▸ **Information**:
[Start of section]
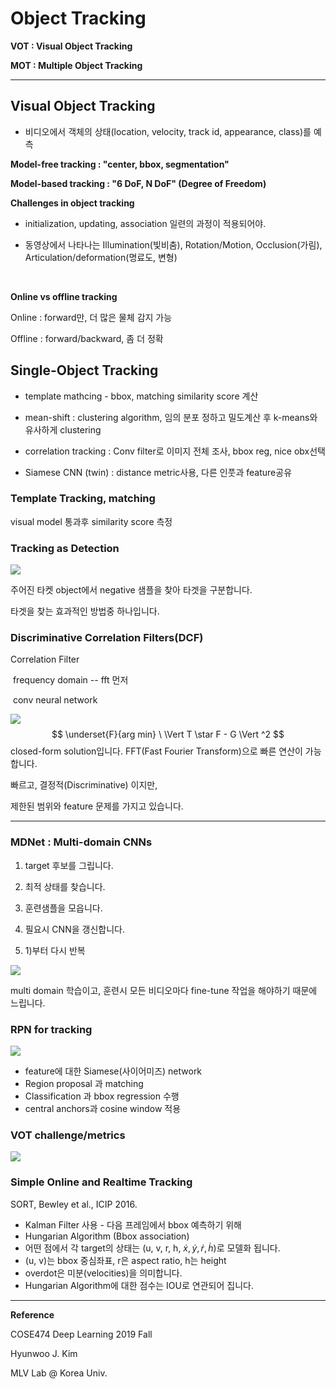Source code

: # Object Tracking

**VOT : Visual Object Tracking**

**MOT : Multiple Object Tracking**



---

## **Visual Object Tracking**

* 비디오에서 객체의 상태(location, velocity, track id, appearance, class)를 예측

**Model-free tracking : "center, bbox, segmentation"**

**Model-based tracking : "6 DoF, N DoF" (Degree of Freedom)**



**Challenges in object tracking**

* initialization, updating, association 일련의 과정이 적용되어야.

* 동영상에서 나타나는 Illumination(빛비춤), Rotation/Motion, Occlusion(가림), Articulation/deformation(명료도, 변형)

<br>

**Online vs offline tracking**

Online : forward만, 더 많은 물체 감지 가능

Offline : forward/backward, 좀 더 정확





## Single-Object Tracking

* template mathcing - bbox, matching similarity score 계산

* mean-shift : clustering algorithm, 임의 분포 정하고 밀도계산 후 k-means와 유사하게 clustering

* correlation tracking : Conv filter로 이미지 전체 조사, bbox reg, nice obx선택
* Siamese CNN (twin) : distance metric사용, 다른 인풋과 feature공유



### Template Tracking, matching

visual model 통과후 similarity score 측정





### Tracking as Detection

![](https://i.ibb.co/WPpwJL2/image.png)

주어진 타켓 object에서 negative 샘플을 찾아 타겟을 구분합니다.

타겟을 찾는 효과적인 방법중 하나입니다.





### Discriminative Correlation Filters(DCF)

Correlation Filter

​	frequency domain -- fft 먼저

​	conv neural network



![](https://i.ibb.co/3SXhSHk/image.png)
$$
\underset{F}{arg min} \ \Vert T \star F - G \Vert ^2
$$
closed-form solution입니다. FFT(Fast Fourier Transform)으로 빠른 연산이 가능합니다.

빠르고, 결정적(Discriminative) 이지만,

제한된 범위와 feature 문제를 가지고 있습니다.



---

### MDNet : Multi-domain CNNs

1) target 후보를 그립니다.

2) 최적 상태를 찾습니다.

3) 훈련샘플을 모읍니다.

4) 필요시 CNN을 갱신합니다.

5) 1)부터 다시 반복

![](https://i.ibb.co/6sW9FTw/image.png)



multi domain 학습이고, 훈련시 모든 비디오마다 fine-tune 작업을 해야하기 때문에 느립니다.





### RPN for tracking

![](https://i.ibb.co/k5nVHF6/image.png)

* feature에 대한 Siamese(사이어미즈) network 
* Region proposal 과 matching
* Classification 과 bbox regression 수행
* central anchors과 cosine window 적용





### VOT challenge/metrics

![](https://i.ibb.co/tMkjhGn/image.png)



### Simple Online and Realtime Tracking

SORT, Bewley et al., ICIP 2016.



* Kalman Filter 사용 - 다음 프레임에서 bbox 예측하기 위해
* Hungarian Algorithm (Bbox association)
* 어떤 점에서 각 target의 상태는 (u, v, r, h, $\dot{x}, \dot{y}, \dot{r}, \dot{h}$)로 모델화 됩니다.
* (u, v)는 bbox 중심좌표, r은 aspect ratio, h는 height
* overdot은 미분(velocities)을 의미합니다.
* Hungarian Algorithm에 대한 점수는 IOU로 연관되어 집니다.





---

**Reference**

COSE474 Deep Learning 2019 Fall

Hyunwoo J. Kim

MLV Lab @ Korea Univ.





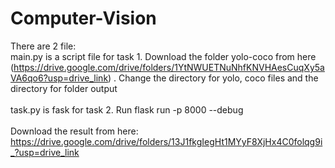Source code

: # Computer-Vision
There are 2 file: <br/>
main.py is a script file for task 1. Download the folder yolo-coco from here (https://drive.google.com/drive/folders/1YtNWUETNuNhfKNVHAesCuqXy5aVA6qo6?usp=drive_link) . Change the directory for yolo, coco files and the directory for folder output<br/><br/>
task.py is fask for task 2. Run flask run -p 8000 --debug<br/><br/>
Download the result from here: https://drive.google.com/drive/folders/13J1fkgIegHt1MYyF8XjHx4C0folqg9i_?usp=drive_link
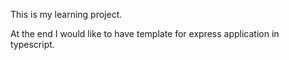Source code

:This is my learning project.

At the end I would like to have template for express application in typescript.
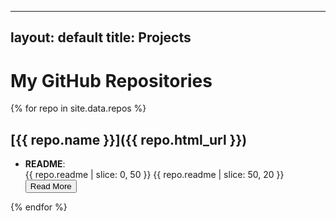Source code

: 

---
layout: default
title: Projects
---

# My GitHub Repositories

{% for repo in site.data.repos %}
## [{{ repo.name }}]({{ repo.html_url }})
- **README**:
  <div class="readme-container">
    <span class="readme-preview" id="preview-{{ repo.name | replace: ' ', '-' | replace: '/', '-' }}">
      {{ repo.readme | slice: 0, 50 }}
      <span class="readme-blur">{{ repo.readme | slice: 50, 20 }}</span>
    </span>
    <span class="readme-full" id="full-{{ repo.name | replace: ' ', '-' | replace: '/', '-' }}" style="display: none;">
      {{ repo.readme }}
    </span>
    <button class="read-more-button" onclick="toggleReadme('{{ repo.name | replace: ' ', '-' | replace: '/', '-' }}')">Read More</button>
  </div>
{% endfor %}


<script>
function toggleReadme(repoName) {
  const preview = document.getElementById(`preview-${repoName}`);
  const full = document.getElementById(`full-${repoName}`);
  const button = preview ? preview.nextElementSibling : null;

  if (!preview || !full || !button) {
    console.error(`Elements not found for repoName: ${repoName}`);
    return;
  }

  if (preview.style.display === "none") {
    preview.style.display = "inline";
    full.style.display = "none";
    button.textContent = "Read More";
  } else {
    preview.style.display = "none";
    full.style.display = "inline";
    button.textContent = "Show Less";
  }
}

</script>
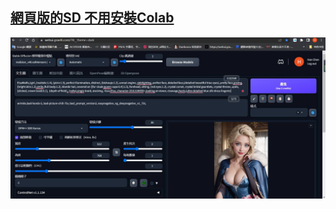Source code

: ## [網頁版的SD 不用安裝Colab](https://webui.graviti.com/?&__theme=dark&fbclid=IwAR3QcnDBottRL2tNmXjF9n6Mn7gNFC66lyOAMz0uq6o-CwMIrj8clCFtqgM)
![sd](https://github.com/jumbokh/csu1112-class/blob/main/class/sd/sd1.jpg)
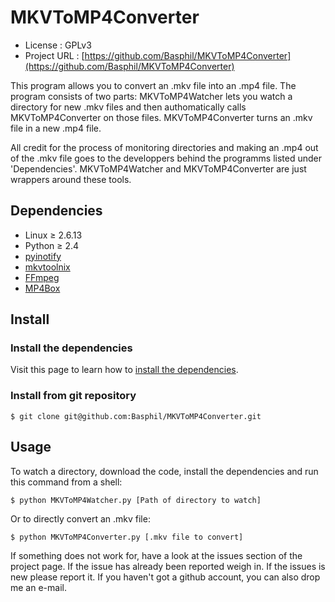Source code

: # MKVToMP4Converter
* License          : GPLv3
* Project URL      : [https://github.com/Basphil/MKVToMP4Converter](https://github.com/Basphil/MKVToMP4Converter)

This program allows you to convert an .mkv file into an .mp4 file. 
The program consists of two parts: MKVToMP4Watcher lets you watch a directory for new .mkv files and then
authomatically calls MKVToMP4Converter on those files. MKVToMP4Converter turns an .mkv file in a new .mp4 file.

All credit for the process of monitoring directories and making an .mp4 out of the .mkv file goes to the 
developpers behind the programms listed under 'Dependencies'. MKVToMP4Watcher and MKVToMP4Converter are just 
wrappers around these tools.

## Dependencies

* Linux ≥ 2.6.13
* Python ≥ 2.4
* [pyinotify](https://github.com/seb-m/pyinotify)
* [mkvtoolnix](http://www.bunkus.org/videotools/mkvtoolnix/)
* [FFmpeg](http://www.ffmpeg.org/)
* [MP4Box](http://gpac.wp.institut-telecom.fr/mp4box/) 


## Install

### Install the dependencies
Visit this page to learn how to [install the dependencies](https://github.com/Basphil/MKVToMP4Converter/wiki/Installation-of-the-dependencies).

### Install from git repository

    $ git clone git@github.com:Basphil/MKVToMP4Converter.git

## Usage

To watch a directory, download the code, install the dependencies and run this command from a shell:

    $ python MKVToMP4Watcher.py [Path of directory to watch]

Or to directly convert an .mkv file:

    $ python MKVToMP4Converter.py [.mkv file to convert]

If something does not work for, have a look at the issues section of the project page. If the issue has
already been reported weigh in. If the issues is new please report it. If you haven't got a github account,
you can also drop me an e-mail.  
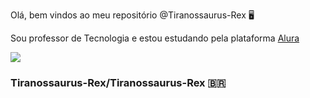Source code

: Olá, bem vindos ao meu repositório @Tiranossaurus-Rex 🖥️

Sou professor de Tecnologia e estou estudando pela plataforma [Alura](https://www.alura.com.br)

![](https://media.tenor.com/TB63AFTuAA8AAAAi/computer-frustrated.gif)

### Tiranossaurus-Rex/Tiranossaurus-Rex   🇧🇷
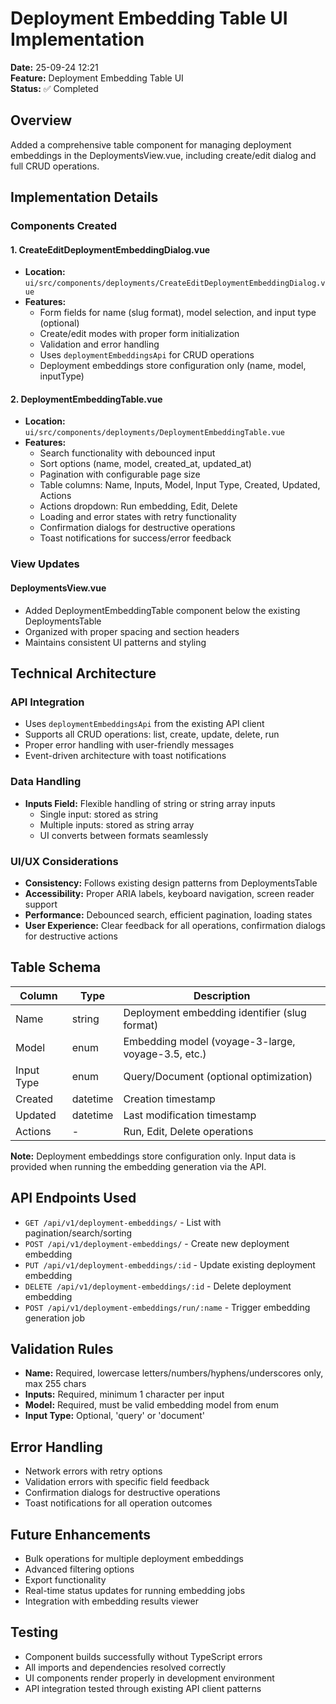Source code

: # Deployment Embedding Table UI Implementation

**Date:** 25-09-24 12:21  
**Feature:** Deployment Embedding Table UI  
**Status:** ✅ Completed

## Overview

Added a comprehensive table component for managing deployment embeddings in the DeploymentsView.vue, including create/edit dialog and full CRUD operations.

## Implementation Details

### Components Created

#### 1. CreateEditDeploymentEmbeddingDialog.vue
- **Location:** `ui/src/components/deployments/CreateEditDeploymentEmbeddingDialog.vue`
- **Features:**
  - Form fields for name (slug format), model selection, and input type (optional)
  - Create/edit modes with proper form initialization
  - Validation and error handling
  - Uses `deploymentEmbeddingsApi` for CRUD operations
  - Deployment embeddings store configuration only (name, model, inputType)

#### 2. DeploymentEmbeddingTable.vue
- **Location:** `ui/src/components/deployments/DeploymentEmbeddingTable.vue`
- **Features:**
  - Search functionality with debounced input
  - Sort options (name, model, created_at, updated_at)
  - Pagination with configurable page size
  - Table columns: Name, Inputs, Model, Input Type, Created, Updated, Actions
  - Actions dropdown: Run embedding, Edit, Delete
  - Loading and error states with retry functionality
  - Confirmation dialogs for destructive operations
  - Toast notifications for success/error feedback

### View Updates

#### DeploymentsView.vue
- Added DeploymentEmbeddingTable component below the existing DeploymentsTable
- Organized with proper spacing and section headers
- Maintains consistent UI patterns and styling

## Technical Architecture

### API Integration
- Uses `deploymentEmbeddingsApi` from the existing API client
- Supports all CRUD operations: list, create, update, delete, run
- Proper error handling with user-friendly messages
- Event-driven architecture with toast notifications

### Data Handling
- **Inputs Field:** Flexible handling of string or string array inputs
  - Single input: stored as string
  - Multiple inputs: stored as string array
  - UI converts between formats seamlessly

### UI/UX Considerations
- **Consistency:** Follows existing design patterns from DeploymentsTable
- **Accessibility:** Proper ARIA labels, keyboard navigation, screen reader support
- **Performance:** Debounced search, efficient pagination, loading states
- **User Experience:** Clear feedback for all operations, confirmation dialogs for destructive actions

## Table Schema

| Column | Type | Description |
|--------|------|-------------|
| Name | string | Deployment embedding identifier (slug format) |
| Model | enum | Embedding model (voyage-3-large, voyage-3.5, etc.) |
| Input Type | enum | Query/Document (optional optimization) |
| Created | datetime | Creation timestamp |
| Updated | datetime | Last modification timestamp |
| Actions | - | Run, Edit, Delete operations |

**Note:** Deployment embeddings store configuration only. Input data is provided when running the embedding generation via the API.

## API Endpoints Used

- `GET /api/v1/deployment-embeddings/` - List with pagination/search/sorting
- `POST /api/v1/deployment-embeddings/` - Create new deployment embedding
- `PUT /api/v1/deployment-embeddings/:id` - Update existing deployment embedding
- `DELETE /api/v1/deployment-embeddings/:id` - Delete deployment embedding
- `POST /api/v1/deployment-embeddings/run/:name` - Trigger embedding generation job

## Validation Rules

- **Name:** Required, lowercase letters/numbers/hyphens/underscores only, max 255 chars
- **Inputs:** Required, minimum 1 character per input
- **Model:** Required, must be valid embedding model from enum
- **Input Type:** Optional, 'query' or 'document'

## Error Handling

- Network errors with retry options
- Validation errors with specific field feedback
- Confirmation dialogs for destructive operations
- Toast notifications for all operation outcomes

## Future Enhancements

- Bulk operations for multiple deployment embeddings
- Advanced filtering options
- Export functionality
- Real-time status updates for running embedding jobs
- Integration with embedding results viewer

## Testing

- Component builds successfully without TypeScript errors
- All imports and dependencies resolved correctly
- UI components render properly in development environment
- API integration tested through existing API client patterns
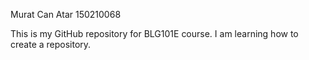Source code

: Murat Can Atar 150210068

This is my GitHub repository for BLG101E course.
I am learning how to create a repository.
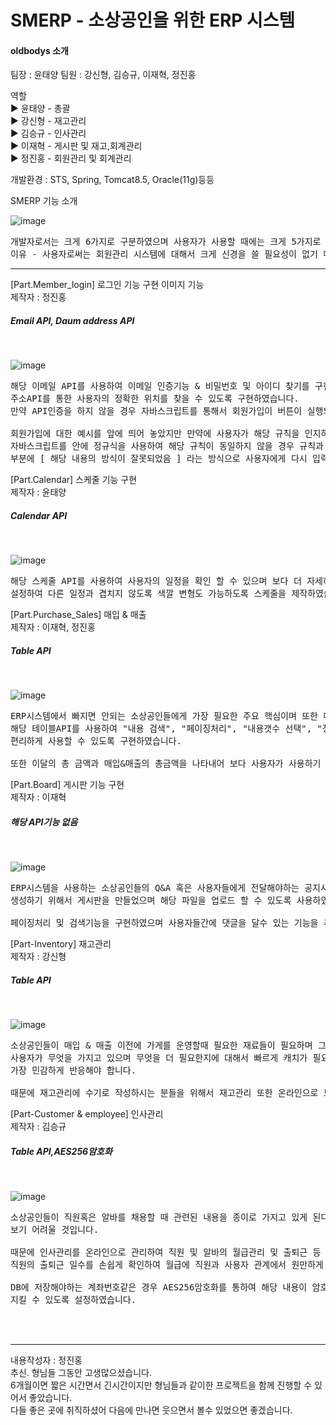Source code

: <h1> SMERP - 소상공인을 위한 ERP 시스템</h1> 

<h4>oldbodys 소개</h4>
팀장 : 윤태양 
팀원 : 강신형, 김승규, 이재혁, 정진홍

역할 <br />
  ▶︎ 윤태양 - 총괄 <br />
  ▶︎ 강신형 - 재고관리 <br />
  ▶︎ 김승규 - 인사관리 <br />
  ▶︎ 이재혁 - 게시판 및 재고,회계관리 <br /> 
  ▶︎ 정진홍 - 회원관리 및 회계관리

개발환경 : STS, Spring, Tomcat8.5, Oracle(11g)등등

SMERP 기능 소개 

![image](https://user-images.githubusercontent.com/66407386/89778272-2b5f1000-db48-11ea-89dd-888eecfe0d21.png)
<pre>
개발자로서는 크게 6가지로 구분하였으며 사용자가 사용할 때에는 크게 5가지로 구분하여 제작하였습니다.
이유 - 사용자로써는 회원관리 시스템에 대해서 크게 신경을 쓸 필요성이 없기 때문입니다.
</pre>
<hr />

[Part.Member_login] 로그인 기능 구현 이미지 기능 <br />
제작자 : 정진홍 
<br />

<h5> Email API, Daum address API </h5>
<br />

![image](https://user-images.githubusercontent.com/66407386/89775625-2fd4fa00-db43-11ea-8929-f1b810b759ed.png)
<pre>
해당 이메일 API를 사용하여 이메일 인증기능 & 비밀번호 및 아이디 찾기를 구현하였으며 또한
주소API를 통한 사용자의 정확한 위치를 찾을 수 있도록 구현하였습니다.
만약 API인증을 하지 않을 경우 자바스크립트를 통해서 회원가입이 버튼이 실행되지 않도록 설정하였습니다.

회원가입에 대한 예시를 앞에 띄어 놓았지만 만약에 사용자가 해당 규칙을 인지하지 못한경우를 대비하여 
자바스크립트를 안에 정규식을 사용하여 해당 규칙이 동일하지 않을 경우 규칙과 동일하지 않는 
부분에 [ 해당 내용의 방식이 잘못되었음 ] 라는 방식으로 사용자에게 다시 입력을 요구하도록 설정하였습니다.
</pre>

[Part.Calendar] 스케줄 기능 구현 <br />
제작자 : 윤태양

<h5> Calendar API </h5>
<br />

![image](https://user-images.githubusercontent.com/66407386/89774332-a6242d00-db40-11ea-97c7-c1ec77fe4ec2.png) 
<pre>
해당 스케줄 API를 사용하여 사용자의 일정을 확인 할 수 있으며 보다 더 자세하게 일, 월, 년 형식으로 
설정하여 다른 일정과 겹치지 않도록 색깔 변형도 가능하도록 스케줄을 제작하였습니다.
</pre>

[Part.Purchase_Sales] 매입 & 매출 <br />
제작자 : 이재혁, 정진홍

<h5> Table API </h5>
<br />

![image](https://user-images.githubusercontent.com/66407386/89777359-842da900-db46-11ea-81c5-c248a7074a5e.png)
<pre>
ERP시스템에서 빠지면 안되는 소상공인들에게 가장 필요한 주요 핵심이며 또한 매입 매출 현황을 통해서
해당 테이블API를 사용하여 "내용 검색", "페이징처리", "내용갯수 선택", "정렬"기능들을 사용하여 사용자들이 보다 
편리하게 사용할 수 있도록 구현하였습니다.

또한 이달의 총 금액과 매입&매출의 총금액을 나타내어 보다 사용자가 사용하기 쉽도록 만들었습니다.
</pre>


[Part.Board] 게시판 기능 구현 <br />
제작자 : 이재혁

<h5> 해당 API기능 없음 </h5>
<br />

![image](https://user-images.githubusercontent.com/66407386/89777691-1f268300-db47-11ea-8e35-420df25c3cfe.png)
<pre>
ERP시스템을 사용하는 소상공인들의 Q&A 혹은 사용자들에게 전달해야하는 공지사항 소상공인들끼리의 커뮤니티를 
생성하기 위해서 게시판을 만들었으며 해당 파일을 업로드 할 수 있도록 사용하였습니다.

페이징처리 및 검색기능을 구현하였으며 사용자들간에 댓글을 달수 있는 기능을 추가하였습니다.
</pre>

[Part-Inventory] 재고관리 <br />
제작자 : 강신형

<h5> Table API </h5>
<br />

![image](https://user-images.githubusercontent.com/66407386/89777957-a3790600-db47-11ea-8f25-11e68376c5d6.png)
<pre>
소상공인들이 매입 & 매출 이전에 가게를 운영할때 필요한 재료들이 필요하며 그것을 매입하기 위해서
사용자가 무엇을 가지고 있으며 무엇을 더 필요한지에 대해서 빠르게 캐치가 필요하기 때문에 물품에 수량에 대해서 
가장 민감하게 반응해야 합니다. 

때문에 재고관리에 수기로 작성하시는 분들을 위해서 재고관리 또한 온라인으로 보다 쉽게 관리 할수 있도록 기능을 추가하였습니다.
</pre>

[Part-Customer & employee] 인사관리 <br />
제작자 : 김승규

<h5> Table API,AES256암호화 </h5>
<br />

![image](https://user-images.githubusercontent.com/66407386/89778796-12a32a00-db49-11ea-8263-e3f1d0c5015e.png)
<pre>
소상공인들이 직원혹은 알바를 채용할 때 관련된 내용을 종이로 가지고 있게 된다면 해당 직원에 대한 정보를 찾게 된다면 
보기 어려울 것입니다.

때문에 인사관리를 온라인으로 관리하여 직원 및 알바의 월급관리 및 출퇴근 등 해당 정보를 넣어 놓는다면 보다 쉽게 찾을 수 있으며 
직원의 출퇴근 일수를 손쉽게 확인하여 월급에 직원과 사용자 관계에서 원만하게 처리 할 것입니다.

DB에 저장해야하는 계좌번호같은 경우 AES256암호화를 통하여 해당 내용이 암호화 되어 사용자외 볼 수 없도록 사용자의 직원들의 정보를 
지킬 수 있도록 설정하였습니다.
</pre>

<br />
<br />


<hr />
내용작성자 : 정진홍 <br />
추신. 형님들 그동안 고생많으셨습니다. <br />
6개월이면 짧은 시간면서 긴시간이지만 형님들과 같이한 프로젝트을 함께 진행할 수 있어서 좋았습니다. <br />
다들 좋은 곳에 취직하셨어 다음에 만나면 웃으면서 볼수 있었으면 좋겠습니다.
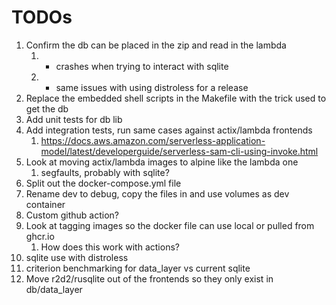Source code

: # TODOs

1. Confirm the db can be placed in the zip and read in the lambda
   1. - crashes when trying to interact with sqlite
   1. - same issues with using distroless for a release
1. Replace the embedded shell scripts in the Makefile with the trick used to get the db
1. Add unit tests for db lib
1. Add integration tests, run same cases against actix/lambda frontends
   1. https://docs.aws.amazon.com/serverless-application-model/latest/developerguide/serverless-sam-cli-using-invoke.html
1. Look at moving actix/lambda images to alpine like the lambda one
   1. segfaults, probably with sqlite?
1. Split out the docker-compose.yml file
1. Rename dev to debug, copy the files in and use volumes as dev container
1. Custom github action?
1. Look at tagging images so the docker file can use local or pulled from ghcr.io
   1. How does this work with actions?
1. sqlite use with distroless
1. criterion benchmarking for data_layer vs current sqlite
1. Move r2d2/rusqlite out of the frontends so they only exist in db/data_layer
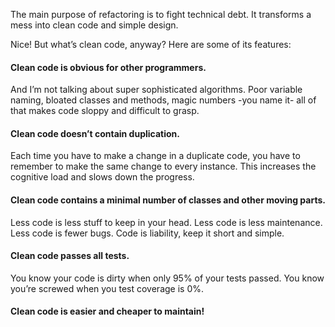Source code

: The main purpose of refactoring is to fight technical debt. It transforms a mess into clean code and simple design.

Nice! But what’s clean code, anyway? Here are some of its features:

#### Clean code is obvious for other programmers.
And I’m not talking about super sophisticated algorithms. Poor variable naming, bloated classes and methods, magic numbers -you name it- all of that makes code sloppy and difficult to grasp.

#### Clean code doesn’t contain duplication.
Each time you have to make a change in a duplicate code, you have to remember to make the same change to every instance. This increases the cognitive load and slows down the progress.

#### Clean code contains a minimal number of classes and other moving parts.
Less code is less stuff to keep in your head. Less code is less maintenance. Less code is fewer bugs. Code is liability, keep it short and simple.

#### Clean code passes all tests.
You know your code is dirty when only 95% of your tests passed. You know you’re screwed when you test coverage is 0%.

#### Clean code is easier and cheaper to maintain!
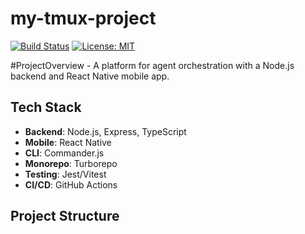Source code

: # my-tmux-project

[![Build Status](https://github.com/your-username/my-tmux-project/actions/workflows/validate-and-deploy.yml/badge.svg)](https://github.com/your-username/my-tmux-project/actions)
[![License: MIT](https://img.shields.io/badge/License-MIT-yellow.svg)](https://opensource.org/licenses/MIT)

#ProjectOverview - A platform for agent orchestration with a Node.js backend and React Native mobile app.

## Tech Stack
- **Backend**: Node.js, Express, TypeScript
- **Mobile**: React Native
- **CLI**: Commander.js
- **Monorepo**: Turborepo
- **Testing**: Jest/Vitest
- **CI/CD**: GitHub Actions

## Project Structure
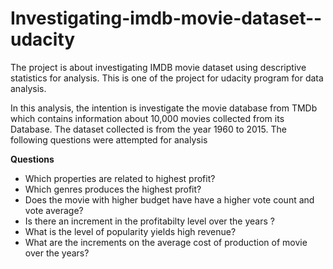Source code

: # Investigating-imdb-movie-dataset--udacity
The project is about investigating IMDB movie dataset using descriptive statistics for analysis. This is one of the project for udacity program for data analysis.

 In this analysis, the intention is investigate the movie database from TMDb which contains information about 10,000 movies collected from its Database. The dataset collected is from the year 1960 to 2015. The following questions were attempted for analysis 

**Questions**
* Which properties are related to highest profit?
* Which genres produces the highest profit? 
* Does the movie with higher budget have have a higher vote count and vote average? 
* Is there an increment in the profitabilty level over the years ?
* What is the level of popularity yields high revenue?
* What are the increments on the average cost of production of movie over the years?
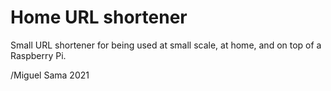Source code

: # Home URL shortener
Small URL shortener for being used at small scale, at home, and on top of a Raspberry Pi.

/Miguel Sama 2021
[End of section]
▸ **Exercise requirements**:
In the data above, find the line containing "existing deployment embedding" and the line containing "회원관리 및 회계관리". Repeat those two lines and everything between them exactly, minus the pictures.

▸ **Solution**:
- `PUT /api/v1/deployment-embeddings/:id` - Update existing deployment embedding
- `DELETE /api/v1/deployment-embeddings/:id` - Delete deployment embedding
- `POST /api/v1/deployment-embeddings/run/:name` - Trigger embedding generation job

## Validation Rules

- **Name:** Required, lowercase letters/numbers/hyphens/underscores only, max 255 chars
- **Inputs:** Required, minimum 1 character per input
- **Model:** Required, must be valid embedding model from enum
- **Input Type:** Optional, 'query' or 'document'

## Error Handling

- Network errors with retry options
- Validation errors with specific field feedback
- Confirmation dialogs for destructive operations
- Toast notifications for all operation outcomes

## Future Enhancements

- Bulk operations for multiple deployment embeddings
- Advanced filtering options
- Export functionality
- Real-time status updates for running embedding jobs
- Integration with embedding results viewer

## Testing

- Component builds successfully without TypeScript errors
- All imports and dependencies resolved correctly
- UI components render properly in development environment
- API integration tested through existing API client patterns
Source code

: Murat Can Atar 150210068

This is my GitHub repository for BLG101E course.
I am learning how to create a repository.
Source code

: <h1> SMERP - 소상공인을 위한 ERP 시스템</h1> 

<h4>oldbodys 소개</h4>
팀장 : 윤태양 
팀원 : 강신형, 김승규, 이재혁, 정진홍

역할 <br />
  ▶︎ 윤태양 - 총괄 <br />
  ▶︎ 강신형 - 재고관리 <br />
  ▶︎ 김승규 - 인사관리 <br />
  ▶︎ 이재혁 - 게시판 및 재고,회계관리 <br /> 
  ▶︎ 정진홍 - 회원관리 및 회계관리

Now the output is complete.